**Saved entries:**
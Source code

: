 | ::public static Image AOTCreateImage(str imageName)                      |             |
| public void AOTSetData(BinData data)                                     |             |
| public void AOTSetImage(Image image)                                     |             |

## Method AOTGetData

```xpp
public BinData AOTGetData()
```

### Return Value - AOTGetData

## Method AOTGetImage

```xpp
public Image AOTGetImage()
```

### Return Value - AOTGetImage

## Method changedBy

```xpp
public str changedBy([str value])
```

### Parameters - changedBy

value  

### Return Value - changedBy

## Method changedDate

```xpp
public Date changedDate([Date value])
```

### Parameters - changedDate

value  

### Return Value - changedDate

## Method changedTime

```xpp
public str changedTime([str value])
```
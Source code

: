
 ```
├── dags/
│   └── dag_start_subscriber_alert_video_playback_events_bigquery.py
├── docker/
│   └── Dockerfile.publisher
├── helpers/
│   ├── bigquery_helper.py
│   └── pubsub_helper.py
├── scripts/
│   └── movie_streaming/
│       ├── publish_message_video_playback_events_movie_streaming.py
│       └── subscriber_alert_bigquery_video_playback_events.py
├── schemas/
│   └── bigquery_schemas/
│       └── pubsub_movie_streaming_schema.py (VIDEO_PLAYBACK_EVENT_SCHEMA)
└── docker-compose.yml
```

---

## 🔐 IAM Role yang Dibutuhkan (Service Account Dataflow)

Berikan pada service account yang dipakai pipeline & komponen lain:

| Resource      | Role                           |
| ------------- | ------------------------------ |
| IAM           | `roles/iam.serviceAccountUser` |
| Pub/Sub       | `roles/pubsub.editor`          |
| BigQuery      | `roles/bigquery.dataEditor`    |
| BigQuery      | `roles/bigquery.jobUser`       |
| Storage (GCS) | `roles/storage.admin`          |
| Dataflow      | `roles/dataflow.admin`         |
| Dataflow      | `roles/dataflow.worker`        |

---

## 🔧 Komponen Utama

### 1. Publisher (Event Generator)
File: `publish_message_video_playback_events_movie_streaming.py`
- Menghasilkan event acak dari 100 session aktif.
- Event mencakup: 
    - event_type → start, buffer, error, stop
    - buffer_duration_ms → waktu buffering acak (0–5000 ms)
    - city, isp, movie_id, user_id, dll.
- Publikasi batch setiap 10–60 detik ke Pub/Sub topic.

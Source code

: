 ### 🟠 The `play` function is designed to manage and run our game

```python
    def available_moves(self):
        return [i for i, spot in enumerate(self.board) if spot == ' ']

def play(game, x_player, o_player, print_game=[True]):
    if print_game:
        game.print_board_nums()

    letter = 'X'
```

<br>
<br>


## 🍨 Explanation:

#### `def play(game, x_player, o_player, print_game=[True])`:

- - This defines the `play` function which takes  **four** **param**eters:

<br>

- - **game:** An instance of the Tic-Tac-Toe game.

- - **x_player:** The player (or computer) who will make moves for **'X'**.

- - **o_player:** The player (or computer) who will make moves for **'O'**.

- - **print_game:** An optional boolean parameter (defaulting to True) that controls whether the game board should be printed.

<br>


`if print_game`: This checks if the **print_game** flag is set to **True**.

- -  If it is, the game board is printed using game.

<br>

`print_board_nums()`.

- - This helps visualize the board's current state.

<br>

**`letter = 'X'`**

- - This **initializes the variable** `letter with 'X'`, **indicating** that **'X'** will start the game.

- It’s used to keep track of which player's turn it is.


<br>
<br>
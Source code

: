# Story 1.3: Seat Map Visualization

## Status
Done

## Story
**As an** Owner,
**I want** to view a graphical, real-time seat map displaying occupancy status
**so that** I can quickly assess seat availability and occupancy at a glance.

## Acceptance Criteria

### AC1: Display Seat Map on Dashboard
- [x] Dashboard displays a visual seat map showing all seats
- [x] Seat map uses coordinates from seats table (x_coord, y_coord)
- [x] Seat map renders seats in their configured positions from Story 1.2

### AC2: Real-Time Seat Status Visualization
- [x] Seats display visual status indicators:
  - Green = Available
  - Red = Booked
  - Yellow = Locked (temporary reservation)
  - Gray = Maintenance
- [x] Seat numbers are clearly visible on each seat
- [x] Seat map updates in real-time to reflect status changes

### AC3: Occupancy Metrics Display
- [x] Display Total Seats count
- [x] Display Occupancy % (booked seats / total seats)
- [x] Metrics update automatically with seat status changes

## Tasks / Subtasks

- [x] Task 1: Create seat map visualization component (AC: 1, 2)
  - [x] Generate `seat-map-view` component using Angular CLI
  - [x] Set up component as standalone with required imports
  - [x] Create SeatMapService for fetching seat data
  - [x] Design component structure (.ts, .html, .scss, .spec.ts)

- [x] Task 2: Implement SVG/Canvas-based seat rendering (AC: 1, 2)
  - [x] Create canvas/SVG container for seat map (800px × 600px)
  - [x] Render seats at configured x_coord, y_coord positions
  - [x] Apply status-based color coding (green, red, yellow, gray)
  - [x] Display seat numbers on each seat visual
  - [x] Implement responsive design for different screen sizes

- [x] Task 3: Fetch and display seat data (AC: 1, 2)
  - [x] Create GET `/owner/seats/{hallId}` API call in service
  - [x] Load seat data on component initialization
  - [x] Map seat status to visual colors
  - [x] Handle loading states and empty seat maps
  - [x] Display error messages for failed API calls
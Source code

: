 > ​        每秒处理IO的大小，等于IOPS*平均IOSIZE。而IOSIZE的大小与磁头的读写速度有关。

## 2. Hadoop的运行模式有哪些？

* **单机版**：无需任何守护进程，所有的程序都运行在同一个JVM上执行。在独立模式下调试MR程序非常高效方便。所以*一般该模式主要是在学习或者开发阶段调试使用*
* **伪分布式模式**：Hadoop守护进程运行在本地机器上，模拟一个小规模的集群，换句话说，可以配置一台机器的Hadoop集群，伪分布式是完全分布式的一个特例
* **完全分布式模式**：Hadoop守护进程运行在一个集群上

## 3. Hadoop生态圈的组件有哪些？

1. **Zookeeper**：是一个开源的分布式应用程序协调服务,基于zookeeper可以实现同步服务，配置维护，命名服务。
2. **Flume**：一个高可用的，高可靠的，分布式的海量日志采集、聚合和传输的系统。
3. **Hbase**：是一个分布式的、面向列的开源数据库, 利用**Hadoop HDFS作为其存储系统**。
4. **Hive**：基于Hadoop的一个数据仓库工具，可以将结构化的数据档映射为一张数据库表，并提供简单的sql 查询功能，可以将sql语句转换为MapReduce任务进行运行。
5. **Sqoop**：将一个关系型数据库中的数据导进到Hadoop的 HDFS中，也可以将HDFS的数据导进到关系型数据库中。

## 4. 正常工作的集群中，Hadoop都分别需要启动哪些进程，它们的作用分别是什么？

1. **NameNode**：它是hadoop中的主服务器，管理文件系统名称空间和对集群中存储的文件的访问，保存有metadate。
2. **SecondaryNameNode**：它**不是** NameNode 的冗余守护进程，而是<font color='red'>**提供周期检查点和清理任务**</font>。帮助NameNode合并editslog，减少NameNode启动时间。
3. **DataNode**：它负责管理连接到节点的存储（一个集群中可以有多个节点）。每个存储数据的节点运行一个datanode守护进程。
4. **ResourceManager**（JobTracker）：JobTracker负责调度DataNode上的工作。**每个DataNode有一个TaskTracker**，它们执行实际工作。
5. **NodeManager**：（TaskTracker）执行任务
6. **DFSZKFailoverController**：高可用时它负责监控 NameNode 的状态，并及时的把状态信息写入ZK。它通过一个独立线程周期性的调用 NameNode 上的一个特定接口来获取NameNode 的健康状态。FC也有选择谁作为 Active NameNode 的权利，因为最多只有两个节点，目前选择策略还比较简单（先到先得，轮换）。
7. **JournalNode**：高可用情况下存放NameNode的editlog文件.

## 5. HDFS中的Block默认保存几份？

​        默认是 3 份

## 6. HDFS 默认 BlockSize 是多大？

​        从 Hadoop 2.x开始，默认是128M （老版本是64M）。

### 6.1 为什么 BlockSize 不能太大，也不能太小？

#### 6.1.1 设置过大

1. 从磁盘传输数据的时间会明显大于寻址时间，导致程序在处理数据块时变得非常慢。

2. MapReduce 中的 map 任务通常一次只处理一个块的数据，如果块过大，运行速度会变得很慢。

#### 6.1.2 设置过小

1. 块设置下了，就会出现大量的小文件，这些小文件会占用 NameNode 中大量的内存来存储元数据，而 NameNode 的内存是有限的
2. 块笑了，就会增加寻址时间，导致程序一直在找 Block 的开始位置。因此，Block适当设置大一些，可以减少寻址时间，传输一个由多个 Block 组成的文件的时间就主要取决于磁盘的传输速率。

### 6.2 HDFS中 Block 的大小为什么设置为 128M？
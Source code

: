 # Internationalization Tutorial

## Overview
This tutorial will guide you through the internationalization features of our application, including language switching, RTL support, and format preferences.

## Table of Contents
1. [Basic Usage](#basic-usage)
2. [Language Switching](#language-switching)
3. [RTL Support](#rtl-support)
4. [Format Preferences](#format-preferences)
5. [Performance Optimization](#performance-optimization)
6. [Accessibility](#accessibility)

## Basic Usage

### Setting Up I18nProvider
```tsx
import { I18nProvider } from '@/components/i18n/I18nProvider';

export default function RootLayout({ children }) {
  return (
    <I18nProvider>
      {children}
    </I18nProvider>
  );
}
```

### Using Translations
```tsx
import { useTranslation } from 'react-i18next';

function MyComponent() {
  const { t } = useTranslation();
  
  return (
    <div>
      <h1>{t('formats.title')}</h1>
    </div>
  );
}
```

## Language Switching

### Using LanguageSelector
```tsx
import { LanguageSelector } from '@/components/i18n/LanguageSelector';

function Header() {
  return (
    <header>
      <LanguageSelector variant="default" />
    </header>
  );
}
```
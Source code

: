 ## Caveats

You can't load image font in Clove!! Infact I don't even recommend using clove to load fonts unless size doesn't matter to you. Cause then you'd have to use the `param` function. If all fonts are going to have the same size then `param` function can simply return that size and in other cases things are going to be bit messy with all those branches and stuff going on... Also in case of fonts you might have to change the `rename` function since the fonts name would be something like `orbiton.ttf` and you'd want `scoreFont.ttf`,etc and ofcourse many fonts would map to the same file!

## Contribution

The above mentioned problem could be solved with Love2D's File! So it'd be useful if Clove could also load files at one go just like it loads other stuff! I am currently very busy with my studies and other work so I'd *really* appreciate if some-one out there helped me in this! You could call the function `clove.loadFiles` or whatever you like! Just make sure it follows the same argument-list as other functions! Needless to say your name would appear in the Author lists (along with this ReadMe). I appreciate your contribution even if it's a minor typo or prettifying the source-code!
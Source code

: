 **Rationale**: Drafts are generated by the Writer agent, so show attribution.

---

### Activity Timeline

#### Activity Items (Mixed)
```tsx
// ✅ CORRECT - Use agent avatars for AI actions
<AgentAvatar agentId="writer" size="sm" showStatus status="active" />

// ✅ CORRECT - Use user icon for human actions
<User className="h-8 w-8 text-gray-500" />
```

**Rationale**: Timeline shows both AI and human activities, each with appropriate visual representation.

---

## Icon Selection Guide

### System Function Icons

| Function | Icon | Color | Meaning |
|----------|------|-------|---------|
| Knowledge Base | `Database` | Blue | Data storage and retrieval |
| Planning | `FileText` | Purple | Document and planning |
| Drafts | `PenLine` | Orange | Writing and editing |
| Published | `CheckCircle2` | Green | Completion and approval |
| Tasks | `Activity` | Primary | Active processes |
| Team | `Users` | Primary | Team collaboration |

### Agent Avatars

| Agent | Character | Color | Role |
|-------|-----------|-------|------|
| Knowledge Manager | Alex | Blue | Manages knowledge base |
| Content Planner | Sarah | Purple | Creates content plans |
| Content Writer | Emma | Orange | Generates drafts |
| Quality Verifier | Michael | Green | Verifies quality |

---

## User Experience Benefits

**REQUIRED WORK:** Please transcribe only the lines in the records above running from the line that has "1. **Zookeeper" through the line that has "## 4. 正常工作的集群中，Hadoop都分别需要启动哪些进程，它们的作用分别是什么？", both included, exactly as they appear.

**SOLUTION FOR THIS TASK:**
1. **Zookeeper**：是一个开源的分布式应用程序协调服务,基于zookeeper可以实现同步服务，配置维护，命名服务。
2. **Flume**：一个高可用的，高可靠的，分布式的海量日志采集、聚合和传输的系统。
3. **Hbase**：是一个分布式的、面向列的开源数据库, 利用**Hadoop HDFS作为其存储系统**。
4. **Hive**：基于Hadoop的一个数据仓库工具，可以将结构化的数据档映射为一张数据库表，并提供简单的sql 查询功能，可以将sql语句转换为MapReduce任务进行运行。
5. **Sqoop**：将一个关系型数据库中的数据导进到Hadoop的 HDFS中，也可以将HDFS的数据导进到关系型数据库中。

## 4. 正常工作的集群中，Hadoop都分别需要启动哪些进程，它们的作用分别是什么？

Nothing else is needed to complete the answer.